Впрочем, чувство это было только минутное. Чем более он жил, тем более привыкал и становился равнодушен к декорациям жизни.
– Думал ли я встретить вас здесь? – сказал он тихо.
Аптекарша вздохнула.
– И встретить вас… замужем?
Взгляд, исполненный бессильной укоризны, был ответом на грустное напоминание.
– Батюшка ваш здоров?
– Батюшка мой умер.
Барон повесил голову. Он и не знал даже об этом.
Ему стало грустно, но он вдруг рассеялся самым заманчивым, самым светским и порочным рассуждением: «Отец умер. Она его более не боится. Муж колпак; его провести нетрудно. Она любила меня; а здесь, в этом захолустье, соперников, я думаю, немного… По крайней мере мне будет занятие».
– Вам скучно здесь? – сказал он голосом нежного сострадания.

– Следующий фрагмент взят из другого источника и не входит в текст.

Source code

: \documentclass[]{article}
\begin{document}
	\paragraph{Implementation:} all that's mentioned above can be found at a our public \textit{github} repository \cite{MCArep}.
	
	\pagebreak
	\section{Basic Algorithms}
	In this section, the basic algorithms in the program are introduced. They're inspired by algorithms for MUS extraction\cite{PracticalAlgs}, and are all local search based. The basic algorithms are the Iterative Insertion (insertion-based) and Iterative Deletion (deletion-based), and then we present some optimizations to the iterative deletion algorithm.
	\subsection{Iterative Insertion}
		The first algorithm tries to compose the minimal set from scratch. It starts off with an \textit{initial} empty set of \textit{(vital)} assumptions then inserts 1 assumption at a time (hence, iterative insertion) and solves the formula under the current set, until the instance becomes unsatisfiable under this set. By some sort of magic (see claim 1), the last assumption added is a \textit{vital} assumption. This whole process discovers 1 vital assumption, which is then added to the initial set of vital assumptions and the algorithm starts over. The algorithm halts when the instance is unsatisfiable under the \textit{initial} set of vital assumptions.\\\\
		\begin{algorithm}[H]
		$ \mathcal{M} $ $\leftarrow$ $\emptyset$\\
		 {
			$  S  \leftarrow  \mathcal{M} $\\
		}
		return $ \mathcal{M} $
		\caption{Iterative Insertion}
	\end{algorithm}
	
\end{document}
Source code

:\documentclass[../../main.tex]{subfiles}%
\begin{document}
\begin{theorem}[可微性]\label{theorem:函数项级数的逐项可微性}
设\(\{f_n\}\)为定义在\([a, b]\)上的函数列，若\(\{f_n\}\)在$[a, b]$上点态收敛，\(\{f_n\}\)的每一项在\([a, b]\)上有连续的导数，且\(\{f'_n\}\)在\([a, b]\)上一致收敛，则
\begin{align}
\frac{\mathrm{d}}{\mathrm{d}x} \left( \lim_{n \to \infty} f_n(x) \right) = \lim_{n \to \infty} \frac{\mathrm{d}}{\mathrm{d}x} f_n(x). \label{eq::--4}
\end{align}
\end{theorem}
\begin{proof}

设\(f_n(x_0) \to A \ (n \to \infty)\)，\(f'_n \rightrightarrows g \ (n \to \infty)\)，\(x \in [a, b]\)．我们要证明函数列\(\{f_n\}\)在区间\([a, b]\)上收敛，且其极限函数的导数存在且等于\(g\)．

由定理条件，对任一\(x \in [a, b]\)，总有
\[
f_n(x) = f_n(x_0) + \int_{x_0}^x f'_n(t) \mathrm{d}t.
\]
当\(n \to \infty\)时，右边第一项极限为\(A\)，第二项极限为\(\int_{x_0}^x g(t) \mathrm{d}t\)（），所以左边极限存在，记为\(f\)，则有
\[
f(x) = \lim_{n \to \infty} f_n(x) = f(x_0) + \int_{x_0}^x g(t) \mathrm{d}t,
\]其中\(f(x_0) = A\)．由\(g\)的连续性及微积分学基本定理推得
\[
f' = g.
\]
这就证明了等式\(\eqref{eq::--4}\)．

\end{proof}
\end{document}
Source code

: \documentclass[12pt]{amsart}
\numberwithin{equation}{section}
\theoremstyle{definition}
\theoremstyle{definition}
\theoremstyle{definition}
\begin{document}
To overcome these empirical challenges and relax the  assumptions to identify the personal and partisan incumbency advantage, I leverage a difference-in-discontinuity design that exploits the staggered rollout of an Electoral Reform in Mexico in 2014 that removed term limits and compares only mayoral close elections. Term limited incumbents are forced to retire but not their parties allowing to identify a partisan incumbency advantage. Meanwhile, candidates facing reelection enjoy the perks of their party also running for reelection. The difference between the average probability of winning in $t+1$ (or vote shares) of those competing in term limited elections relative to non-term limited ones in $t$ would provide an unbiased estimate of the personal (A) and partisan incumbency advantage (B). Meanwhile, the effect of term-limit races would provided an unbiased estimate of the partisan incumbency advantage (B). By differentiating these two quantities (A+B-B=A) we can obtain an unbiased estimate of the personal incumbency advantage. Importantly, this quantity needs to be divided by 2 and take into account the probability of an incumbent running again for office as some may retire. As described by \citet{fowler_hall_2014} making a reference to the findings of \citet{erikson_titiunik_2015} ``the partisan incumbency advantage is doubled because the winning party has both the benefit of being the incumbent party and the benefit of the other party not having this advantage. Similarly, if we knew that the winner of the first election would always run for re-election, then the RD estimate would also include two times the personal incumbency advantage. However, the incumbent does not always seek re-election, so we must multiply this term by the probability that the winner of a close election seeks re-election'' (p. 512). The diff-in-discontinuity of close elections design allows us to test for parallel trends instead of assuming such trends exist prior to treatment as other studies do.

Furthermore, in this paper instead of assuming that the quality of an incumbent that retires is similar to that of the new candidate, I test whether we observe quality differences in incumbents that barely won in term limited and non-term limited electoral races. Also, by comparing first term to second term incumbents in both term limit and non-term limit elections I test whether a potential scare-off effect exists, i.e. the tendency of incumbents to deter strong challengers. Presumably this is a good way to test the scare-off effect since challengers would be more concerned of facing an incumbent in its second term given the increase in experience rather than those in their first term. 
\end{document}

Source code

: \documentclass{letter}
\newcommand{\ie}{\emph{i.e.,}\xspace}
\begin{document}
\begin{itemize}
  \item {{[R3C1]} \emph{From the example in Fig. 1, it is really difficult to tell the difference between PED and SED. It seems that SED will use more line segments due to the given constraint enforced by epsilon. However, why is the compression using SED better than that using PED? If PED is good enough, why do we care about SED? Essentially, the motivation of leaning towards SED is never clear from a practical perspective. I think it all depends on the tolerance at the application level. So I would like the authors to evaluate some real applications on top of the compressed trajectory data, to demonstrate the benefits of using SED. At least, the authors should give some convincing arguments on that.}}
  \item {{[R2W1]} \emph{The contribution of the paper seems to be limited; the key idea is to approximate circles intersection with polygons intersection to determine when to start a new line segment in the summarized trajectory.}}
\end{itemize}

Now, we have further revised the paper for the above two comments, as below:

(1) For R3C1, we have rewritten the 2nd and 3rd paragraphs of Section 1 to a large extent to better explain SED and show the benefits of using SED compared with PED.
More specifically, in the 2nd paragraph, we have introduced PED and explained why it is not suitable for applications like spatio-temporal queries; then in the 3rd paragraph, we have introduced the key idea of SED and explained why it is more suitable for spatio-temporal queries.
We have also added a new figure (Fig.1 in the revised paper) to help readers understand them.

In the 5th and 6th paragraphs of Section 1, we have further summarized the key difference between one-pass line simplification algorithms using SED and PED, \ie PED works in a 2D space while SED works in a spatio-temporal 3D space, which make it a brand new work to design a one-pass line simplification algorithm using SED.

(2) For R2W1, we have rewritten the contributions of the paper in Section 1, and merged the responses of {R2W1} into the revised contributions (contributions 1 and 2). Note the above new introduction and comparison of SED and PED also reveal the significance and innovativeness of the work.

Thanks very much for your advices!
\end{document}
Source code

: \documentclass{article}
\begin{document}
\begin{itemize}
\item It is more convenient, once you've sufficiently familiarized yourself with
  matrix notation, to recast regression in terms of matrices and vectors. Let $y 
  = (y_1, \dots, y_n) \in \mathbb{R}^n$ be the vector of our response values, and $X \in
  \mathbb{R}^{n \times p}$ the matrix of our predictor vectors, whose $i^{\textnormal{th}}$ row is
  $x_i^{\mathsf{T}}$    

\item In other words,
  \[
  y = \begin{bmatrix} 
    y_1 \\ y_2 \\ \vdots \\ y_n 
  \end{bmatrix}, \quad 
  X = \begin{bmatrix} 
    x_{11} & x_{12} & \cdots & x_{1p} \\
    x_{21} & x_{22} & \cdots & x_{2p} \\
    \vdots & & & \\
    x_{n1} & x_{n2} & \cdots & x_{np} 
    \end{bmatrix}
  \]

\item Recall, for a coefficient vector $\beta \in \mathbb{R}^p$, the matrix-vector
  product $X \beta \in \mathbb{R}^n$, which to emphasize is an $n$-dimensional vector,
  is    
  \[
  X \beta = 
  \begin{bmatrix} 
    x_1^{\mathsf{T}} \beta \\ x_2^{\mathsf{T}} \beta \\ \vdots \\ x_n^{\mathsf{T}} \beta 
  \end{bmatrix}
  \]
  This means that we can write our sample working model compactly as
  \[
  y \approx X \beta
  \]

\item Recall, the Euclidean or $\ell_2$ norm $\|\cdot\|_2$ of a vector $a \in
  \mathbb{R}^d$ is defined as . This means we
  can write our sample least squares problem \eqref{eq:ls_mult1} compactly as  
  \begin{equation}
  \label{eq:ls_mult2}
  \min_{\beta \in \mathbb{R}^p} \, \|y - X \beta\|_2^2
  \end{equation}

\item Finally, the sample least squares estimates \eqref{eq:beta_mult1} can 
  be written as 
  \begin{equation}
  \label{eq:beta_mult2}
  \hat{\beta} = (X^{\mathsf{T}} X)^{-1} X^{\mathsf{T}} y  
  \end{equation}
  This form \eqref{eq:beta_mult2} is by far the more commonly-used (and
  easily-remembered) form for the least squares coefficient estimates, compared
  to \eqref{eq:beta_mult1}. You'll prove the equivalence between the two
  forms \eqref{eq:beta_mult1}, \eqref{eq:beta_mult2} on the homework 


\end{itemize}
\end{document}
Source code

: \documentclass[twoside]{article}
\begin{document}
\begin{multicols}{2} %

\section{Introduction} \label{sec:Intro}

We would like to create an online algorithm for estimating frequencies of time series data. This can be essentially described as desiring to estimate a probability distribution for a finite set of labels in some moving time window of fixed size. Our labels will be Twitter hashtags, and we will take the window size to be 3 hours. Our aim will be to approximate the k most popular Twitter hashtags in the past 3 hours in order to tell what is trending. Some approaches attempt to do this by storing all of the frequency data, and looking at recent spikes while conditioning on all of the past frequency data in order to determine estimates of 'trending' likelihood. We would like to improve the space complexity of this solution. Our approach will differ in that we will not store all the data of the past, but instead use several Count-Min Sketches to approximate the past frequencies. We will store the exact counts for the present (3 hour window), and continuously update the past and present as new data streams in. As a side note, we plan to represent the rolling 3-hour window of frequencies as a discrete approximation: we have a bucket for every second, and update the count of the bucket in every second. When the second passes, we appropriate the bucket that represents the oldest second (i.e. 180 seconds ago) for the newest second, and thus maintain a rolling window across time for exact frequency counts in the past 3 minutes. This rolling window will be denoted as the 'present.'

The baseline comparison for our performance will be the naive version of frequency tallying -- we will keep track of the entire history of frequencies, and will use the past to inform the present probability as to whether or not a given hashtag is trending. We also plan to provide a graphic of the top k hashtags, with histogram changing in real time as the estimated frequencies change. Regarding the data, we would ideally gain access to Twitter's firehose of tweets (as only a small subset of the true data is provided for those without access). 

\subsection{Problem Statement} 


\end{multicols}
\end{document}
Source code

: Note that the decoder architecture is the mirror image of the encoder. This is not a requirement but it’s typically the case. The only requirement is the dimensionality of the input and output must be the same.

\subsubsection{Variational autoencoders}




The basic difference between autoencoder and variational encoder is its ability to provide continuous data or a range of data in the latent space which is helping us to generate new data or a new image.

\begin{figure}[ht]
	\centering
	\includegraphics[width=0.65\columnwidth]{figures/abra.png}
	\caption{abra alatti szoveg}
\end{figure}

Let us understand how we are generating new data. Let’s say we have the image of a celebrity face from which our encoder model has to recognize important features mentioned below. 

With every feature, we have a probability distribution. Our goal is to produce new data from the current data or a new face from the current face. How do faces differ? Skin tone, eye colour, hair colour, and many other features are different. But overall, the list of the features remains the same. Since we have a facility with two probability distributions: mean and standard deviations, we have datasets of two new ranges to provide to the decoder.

– Да, – продолжала аптекарша со слезами на глазах. – Батюшка мой умер, умер и оставил меня сиротой. Бедный мой батюшка! Он часто о вас говаривал; с того времени жизнь моя разорвалась надвое; я на все начала глядеть другими глазами, и, право, я не знаю, как бы я могла прожить одну минуту, если б мне не оставалось воспоминания…
«Так и есть, – подумал барон, – это намек. Ей скучно, следовательно она на все готова… И я буду настоящим школьником, если не сумею воспользоваться случаем».
– Отчего же вы вышли замуж? – спросил он.
– Я вышла замуж потому, что моему покойному отцу это было угодно. Он думал, мой добрый отец, что я буду счастлива с человеком, который будет меня любить и наверно никогда не обманет.
«Это что-то похожее на упрек, – заметил снова про себя барон. – Я не ошибся: она все еще меня любит, и как хороша она к тому! Право, наши светские красавицы не стоят ее мизинца; а как подумаешь, сколько за их пустые разговоры я истратил безвозвратно времени, забот и денег!..»
– Не всякий волен в своей судьбе, – продолжал он вслух с глубоким вздохом. – Ваш муж счастливый человек: ничто не противилось его благополучию – ни родственники, ни обстоятельства, ни даже вы сами, потому что вы, вероятно, его любили.
Аптекарша грустно улыбнулась.
– Муж мой добрый человек, – сказала она, – он искренно по-своему ко мне привязан, и я была бы неблагодарна, если б не умела ценить его достоинств.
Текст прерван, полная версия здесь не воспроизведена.